Brian heard his own noise stop, heard small animals scamper for cover on the far bank, heard the brittle wind ruffle his hair. And then he saw black.
II
James strangled him and then Callum hit his head with rocks. The baby’s head was all mess. They looked at it, afraid and not wanting to, but drawn to the sight. They hadn’t expected the baby just to stop moving or to do a smelly diarrhea, he hadn’t told them that would happen. They hadn’t expected him to stop being annoying so suddenly, hadn’t expected him to completely stop being anything. The baby’s foot was facing all wrong. His eyes were open, popping out as if he couldn’t stop looking. Callum wanted to cry, but James punched his arm.

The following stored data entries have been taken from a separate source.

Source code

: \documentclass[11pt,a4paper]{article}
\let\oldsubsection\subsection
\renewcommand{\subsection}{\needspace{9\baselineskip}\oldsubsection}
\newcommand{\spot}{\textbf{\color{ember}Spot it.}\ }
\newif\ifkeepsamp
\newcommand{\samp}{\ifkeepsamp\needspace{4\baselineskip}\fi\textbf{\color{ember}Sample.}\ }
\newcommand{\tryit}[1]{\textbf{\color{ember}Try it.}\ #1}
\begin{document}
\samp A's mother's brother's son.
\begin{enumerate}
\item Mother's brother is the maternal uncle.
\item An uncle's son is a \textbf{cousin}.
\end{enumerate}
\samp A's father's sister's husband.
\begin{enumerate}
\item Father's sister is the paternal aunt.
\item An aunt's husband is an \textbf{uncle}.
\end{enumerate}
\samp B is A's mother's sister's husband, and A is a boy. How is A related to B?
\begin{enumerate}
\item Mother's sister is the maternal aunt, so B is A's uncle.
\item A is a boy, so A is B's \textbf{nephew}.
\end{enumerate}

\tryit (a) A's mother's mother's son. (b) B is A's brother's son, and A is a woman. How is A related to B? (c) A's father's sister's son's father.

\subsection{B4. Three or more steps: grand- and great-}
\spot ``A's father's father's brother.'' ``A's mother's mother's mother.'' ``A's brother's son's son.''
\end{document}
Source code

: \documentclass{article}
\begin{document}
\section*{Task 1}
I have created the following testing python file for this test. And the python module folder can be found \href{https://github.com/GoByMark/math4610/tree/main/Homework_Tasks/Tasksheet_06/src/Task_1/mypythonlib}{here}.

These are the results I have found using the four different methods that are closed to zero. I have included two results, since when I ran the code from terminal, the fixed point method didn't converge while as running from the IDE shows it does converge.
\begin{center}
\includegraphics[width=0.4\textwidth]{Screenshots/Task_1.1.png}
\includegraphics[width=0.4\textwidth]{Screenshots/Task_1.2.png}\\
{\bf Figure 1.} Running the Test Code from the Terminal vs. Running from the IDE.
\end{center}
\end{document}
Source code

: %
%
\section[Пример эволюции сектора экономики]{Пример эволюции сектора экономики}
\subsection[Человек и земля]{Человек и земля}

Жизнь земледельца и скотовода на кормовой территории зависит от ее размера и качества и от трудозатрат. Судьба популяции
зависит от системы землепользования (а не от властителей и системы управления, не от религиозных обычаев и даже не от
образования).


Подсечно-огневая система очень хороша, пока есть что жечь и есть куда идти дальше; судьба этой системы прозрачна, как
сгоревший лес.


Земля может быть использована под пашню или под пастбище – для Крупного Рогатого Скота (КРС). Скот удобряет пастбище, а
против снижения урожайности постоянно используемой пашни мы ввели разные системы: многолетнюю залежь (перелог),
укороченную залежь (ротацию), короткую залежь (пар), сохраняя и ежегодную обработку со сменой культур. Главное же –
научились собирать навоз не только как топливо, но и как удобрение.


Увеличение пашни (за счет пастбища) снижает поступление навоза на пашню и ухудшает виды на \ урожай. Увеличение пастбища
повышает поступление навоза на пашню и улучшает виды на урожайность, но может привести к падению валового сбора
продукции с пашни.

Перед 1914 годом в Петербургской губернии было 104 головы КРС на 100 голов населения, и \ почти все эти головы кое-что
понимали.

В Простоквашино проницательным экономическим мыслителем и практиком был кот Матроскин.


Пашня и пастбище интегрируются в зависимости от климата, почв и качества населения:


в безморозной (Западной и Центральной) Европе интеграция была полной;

“We…,” said Callum, staring at the messy baby, looking sick. “We…” He forgot the rest of it. He ran up the steep hill and disappeared over the bank.

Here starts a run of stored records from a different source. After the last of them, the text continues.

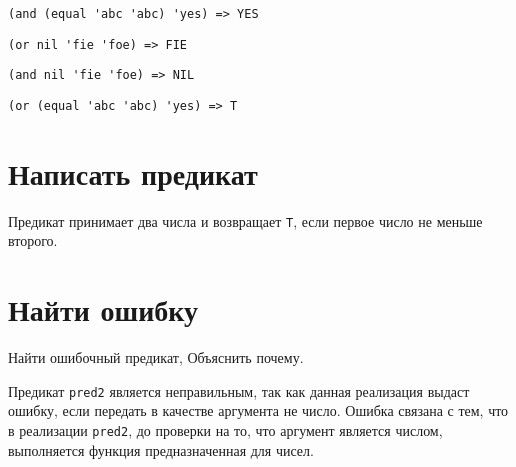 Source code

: \problem \hfill
\begin{lstlisting}
(and (equal 'abc 'abc) 'yes) => YES
\end{lstlisting}


\problem \hfill
\begin{lstlisting}
(or nil 'fie 'foe) => FIE
\end{lstlisting}


\problem \hfill
\begin{lstlisting}
(and nil 'fie 'foe) => NIL
\end{lstlisting}


\problem \hfill
\begin{lstlisting}
(or (equal 'abc 'abc) 'yes) => T
\end{lstlisting}



\section{Написать предикат}

\problem
Предикат принимает два числа и возвращает \verb|T|, если первое число не меньше второго.




\section{Найти ошибку}

\problem Найти ошибочный предикат, Объяснить почему.


\noindent
Предикат \verb|pred2| является неправильным, так как данная реализация выдаст ошибку, если передать в качестве аргумента не число. Ошибка связана с тем, что в реализации \verb|pred2|, до проверки на то, что аргумент является числом, выполняется функция предназначенная для чисел. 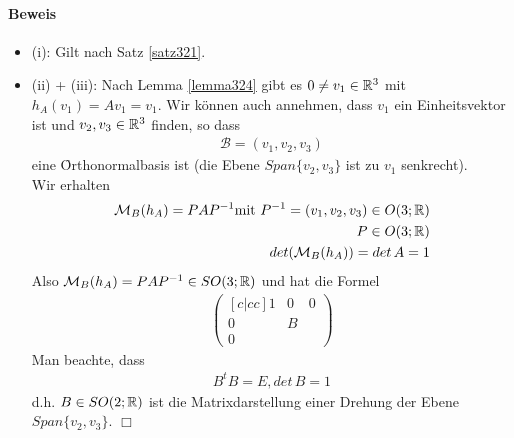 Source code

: \paragraph{Beweis}
\begin{itemize}
\item (i): Gilt nach Satz \ref{satz321}.
\item (ii) + (iii):
Nach Lemma \ref{lemma324} gibt es $0 \neq v_1 \in \mathbb{R}^3$ mit $h_A(v_1) = Av_1 = v_1.$
Wir können auch annehmen, dass $v_1$ ein Einheitsvektor ist und $v_2, v_3 \in \mathbb{R}^3$ finden, so dass
\begin{align}
\mathcal{B} = (v_1, v_2, v_3)
\end{align}
eine \f{Orthonormalbasis} ist (die Ebene $Span\{v_2, v_3\}$ ist zu $v_1$ senkrecht).\\
Wir erhalten 
\begin{align}
\mathcal{M}_B (h_A) = PAP^{-1}
\text{mit } P^{-1} = (v_1, v_2, v_3) \in O(3; \mathbb{R}) \\
P \in O(3; \mathbb{R}) \\
det(\mathcal{M}_B(h_A)) = det\, A = 1
\end{align}
Also $\mathcal{M}_B(h_A) = PAP^{-1} \in SO(3; \mathbb{R})$ und hat die Formel
\begin{align}
\begin{pmatrix}[c|cc] 1 & 0 & 0 \\ \hline 0 & B & \\ 0 & & \end{pmatrix}
\end{align}
Man beachte, dass
\begin{align}
B^t B = E, det\, B = 1
\end{align}
d.h. $B \in SO(2; \mathbb{R})$ ist die Matrixdarstellung einer Drehung der Ebene $Span\{v_2, v_3\}$.
\hspace*{1cm} \hfill $\Box$
\end{itemize}

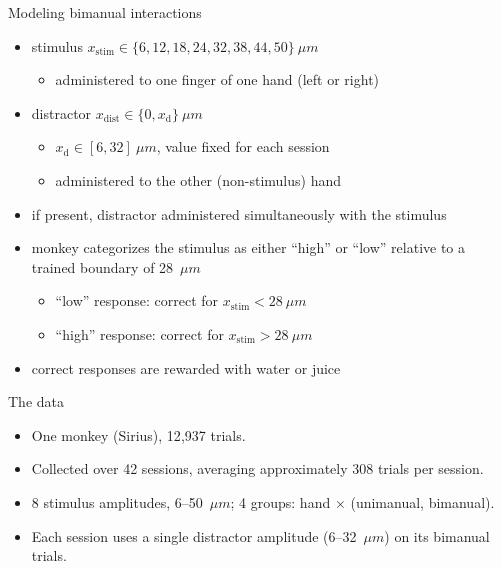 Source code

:\begin{frame}{Modeling bimanual interactions}
  \begin{itemize}
    \item \textcolor{muted!60}{stimulus $x_\text{stim} \in \{6, 12, 18, 24, 32, 38, 44, 50 \}~\mu m$}
    \begin{itemize}
      \item \textcolor{muted!60}{administered to one finger of one hand (left or right)}
    \end{itemize}
    \item \textcolor{plotblue}{distractor $x_\text{dist} \in \{0, x_\text{d}\}~\mu m$}
    \begin{itemize}
      \item \textcolor{plotblue}{$x_\text{d} \in [6, 32]~\mu m$, value fixed for each session}
      \item \textcolor{plotblue}{administered to the other (non-stimulus) hand}
    \end{itemize}
    \item \textcolor{plotblue}{if present, distractor administered simultaneously with the stimulus}
    \item \textcolor{muted!60}{monkey categorizes the stimulus as either
          ``high'' or ``low'' relative to a trained boundary of 28~$\mu m$}
    \begin{itemize}
      \item \textcolor{muted!60}{``low'' response: correct for $x_\text{stim} < 28~\mu m$}
      \item \textcolor{muted!60}{``high'' response: correct for $x_\text{stim} > 28~\mu m$}
    \end{itemize}
    \item \textcolor{muted!60}{correct responses are rewarded with water or juice}
  \end{itemize}
\end{frame}

\begin{frame}{The data}
  \begin{itemize}
    \item One monkey (Sirius), 12{,}937 trials.
    \item Collected over 42 sessions, averaging approximately 308 trials per session.
    \item 8 stimulus amplitudes, 6--50~$\mu m$; 4 groups: hand $\times$
          (unimanual, bimanual).
    \item Each session uses a single distractor amplitude (6--32~$\mu m$) on its
          bimanual trials.
  \end{itemize}
  \vfill
  \centering\footnotesize
  
  \vfill
\end{frame}

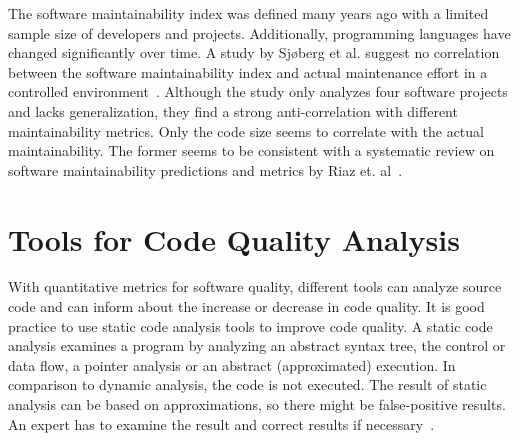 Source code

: The software maintainability index was defined many years ago with a limited sample size of developers and projects. Additionally, programming languages have changed significantly over time. A study by Sjøberg et al. suggest no correlation between the software maintainability index and actual maintenance effort in a controlled environment~\cite{sjoberg_questioning_nodate}. Although the study only analyzes four software projects and lacks generalization, they find a strong anti-correlation with different maintainability metrics. Only the code size seems to correlate with the actual maintainability. The former seems to be consistent with a systematic review on software maintainability predictions and metrics by Riaz et. al~\cite{riaz_systematic_2009}.



\section{Tools for Code Quality Analysis}\label{sec:tool_comparison}
With quantitative metrics for software quality, different tools can analyze source code and can inform about the increase or decrease in code quality. It is good practice to use static code analysis tools to improve code quality. A static code analysis examines a program by analyzing an abstract syntax tree, the control or data flow, a pointer analysis or an abstract (approximated) execution. In comparison to dynamic analysis, the code is not executed. The result of static analysis can be based on approximations, so there might be false-positive results. An expert has to examine the result and correct results if necessary~\cite{prahofer_static_2017}.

James was left alone. It had blood all over its chin and down its front like a bib. The blood was warm when he had his hands in it, when he had his hands around the baby’s neck. He imagined the baby standing up with its messy head and black chin, swelling up to the Incredible Hulk and beating him up in slow motion.

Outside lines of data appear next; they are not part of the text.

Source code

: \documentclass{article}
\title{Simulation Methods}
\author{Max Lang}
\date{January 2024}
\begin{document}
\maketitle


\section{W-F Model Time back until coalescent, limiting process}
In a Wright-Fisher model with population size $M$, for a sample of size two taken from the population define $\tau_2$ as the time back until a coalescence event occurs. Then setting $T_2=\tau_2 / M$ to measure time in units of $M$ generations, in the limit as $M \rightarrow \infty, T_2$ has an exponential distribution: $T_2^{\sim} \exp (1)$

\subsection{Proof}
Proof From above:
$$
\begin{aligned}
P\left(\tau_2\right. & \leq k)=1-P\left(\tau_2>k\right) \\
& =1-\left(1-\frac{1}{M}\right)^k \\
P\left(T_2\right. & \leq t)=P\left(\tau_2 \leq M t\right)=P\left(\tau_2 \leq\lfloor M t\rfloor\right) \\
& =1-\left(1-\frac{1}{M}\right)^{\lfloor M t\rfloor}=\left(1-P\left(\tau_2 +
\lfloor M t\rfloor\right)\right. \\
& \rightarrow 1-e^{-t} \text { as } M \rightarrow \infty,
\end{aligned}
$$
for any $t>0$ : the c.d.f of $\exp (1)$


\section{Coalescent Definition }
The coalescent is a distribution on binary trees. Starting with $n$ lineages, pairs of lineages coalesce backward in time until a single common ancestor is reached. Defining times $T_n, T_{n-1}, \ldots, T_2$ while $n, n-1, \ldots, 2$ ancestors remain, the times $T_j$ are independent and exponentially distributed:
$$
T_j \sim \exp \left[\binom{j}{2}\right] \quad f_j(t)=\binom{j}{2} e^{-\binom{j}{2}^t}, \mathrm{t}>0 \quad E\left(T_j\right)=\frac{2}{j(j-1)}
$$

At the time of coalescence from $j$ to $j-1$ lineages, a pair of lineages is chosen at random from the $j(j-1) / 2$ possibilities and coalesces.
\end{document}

He tilted his head and looked at it. He smiled at it. He poked it with his foot, and it couldn’t even try to get away from him. He didn’t feel scared being here with the broken baby. He felt other things, but he didn’t know what they were called. He crouched down.
He could do anything to it. Anything he wanted.
TWO . THE REAL PADDY MEEHAN
I
If there was any other angle to the Brian Wilcox story, none of the staff of the Scottish Daily News could find it. They had interviewed the missing child’s family and neighbors, retraced all possible routes, commissioned aerial photographs of the area. They had written features about children who had run away in the past, printed countless column inches on the future of missing children, and the little bastard still hadn’t turned up.
Paddy Meehan was standing at the Press Bar when she overheard Dr. Pete telling a crowd of drunks that he’d strangle the three-year-old himself if it would bring an end to the story. The men around him laughed and slowed and laughed again in a ragged wave. Dr. Pete sat still among them, looking even more desiccated than usual, his features organized into a smile around his heartbroken eyes. She watched his reflection in the mirror behind the bar. His bushy eyebrows billowed out from a face scarred by a decade-long hangover. He lifted his glass to his mouth, eyes shut, feeling for the rim with the gray tip of his tongue. Rumor had it that he was a bigamist.
Paddy didn’t like the men or want to keep their company, but she did want to have a place among them, to be a journalist instead of a gofer. She would have felt like an interloper in the bar if she hadn’t been on News business, here to get the picture editor’s tankard filled. In front of her, McGrade, the bar manager, was flushing the leads to the taps, taking an age to draw the beer through spluttering pipes. Pints of syrupy white froth were lined up along the bar.